### What this task involves:
The copy you give must match the lines from the top of the data through the line containing "### Parser Integration" exactly, and it must hold no pictures.

### Material shown:
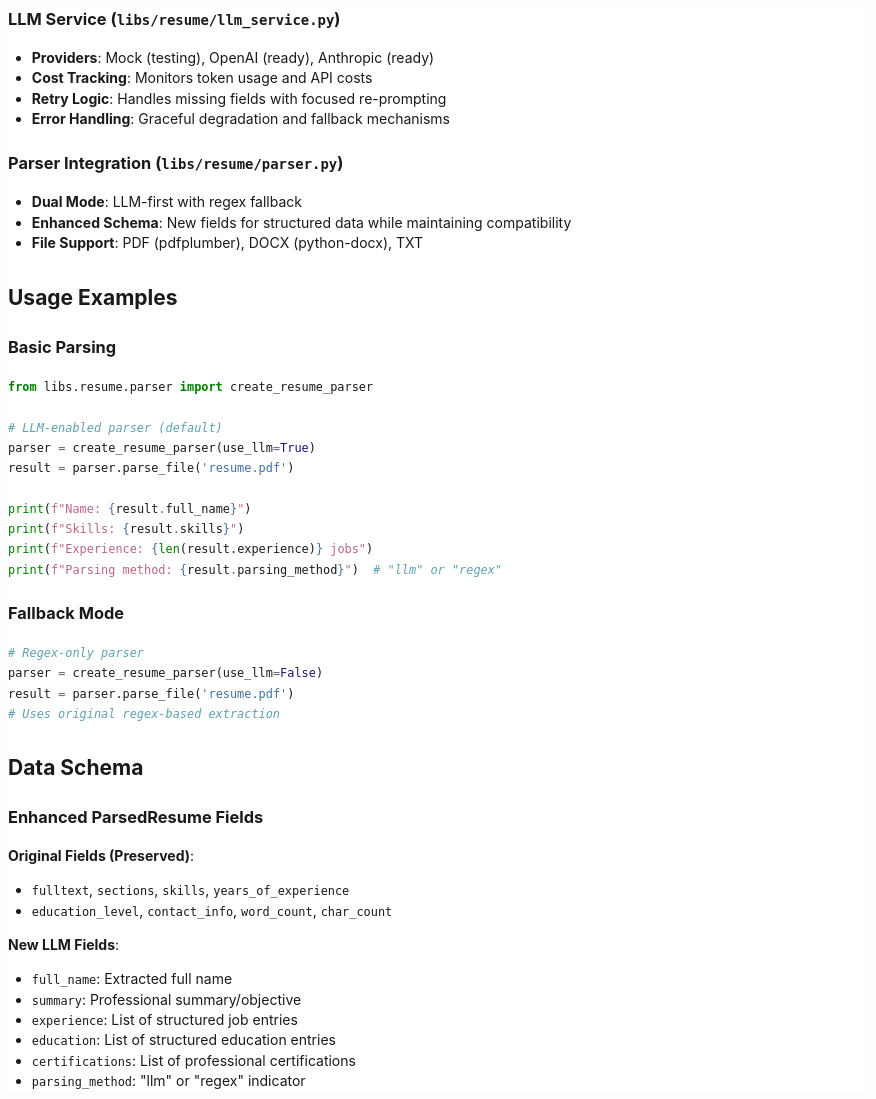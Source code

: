 ### LLM Service (`libs/resume/llm_service.py`)
- **Providers**: Mock (testing), OpenAI (ready), Anthropic (ready)
- **Cost Tracking**: Monitors token usage and API costs
- **Retry Logic**: Handles missing fields with focused re-prompting
- **Error Handling**: Graceful degradation and fallback mechanisms

### Parser Integration (`libs/resume/parser.py`)
- **Dual Mode**: LLM-first with regex fallback
- **Enhanced Schema**: New fields for structured data while maintaining compatibility
- **File Support**: PDF (pdfplumber), DOCX (python-docx), TXT

## Usage Examples

### Basic Parsing
```python
from libs.resume.parser import create_resume_parser

# LLM-enabled parser (default)
parser = create_resume_parser(use_llm=True)
result = parser.parse_file('resume.pdf')

print(f"Name: {result.full_name}")
print(f"Skills: {result.skills}")
print(f"Experience: {len(result.experience)} jobs")
print(f"Parsing method: {result.parsing_method}")  # "llm" or "regex"
```

### Fallback Mode
```python
# Regex-only parser
parser = create_resume_parser(use_llm=False)
result = parser.parse_file('resume.pdf')
# Uses original regex-based extraction
```

## Data Schema

### Enhanced ParsedResume Fields

**Original Fields (Preserved)**:
- `fulltext`, `sections`, `skills`, `years_of_experience`
- `education_level`, `contact_info`, `word_count`, `char_count`

**New LLM Fields**:
- `full_name`: Extracted full name
- `summary`: Professional summary/objective
- `experience`: List of structured job entries
- `education`: List of structured education entries  
- `certifications`: List of professional certifications
- `parsing_method`: "llm" or "regex" indicator
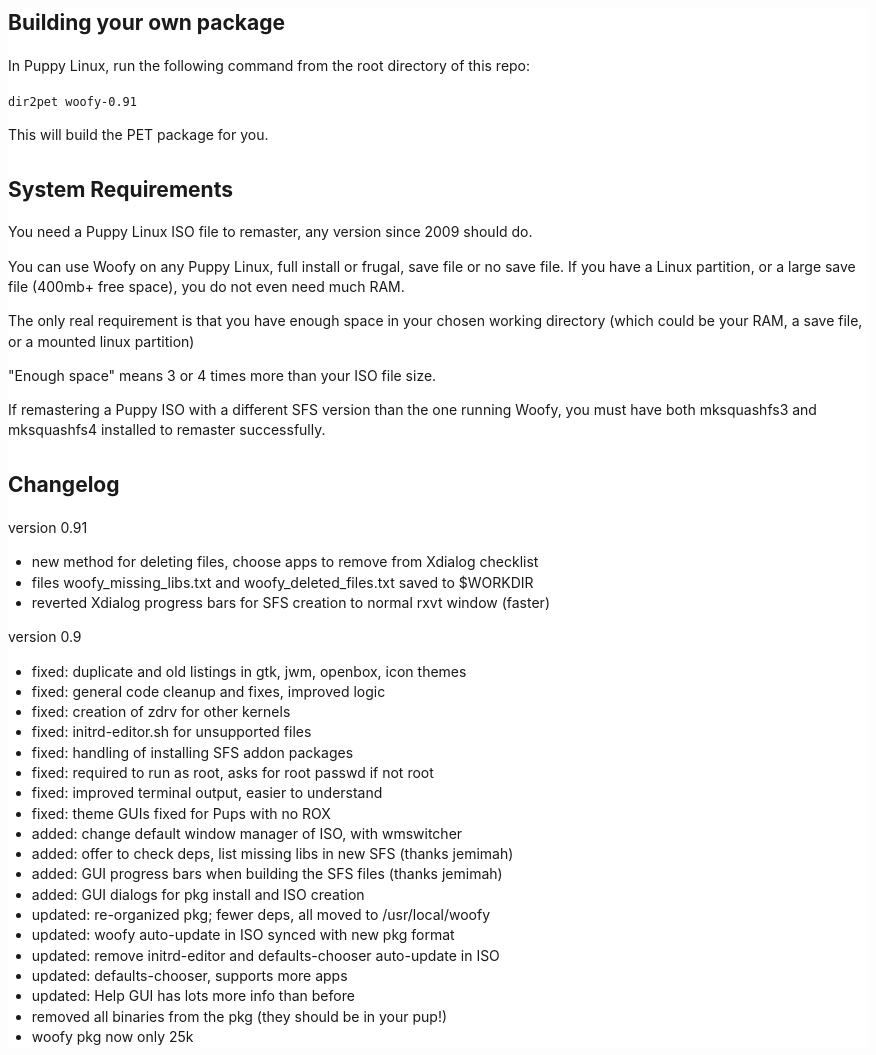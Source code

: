 ## Building your own package

In Puppy Linux, run the following command from the root directory of this repo:

```shell
dir2pet woofy-0.91
```

This will build the PET package for you.

## System Requirements

You need a Puppy Linux ISO file to remaster, any version since 2009 should do.

You can use Woofy on any Puppy Linux, full install or frugal, save file or no save file.
If you have a Linux partition, or a large save file (400mb+ free space), you do not even need much RAM.

The only real requirement is that you have enough space in your chosen working directory
(which could be your RAM, a save file, or a mounted linux partition)

"Enough space" means 3 or 4 times more than your ISO file size.

If remastering a Puppy ISO with a different SFS version than the one running Woofy,
you must have both mksquashfs3 and mksquashfs4 installed to remaster successfully.

## Changelog

version 0.91

- new method for deleting files, choose apps to remove from Xdialog checklist
- files woofy_missing_libs.txt and woofy_deleted_files.txt saved to $WORKDIR
- reverted Xdialog progress bars for SFS creation to normal rxvt window (faster)

version 0.9

- fixed: duplicate and old listings in gtk, jwm, openbox, icon themes
- fixed: general code cleanup and fixes, improved logic
- fixed: creation of zdrv for other kernels
- fixed: initrd-editor.sh for unsupported files
- fixed: handling of installing SFS addon packages
- fixed: required to run as root, asks for root passwd if not root
- fixed: improved terminal output, easier to understand
- fixed: theme GUIs fixed for Pups with no ROX
- added: change default window manager of ISO, with wmswitcher
- added: offer to check deps, list missing libs in new SFS (thanks jemimah)
- added: GUI progress bars when building the SFS files (thanks jemimah)
- added: GUI dialogs for pkg install and ISO creation
- updated: re-organized pkg; fewer deps, all moved to /usr/local/woofy
- updated: woofy auto-update in ISO synced with new pkg format
- updated: remove initrd-editor and defaults-chooser auto-update in ISO
- updated: defaults-chooser, supports more apps
- updated: Help GUI has lots more info than before
- removed all binaries from the pkg (they should be in your pup!)
- woofy pkg now only 25k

### Exercise solution:
Source code

: ### LLM Service (`libs/resume/llm_service.py`)
- **Providers**: Mock (testing), OpenAI (ready), Anthropic (ready)
- **Cost Tracking**: Monitors token usage and API costs
- **Retry Logic**: Handles missing fields with focused re-prompting
- **Error Handling**: Graceful degradation and fallback mechanisms

### Parser Integration (`libs/resume/parser.py`)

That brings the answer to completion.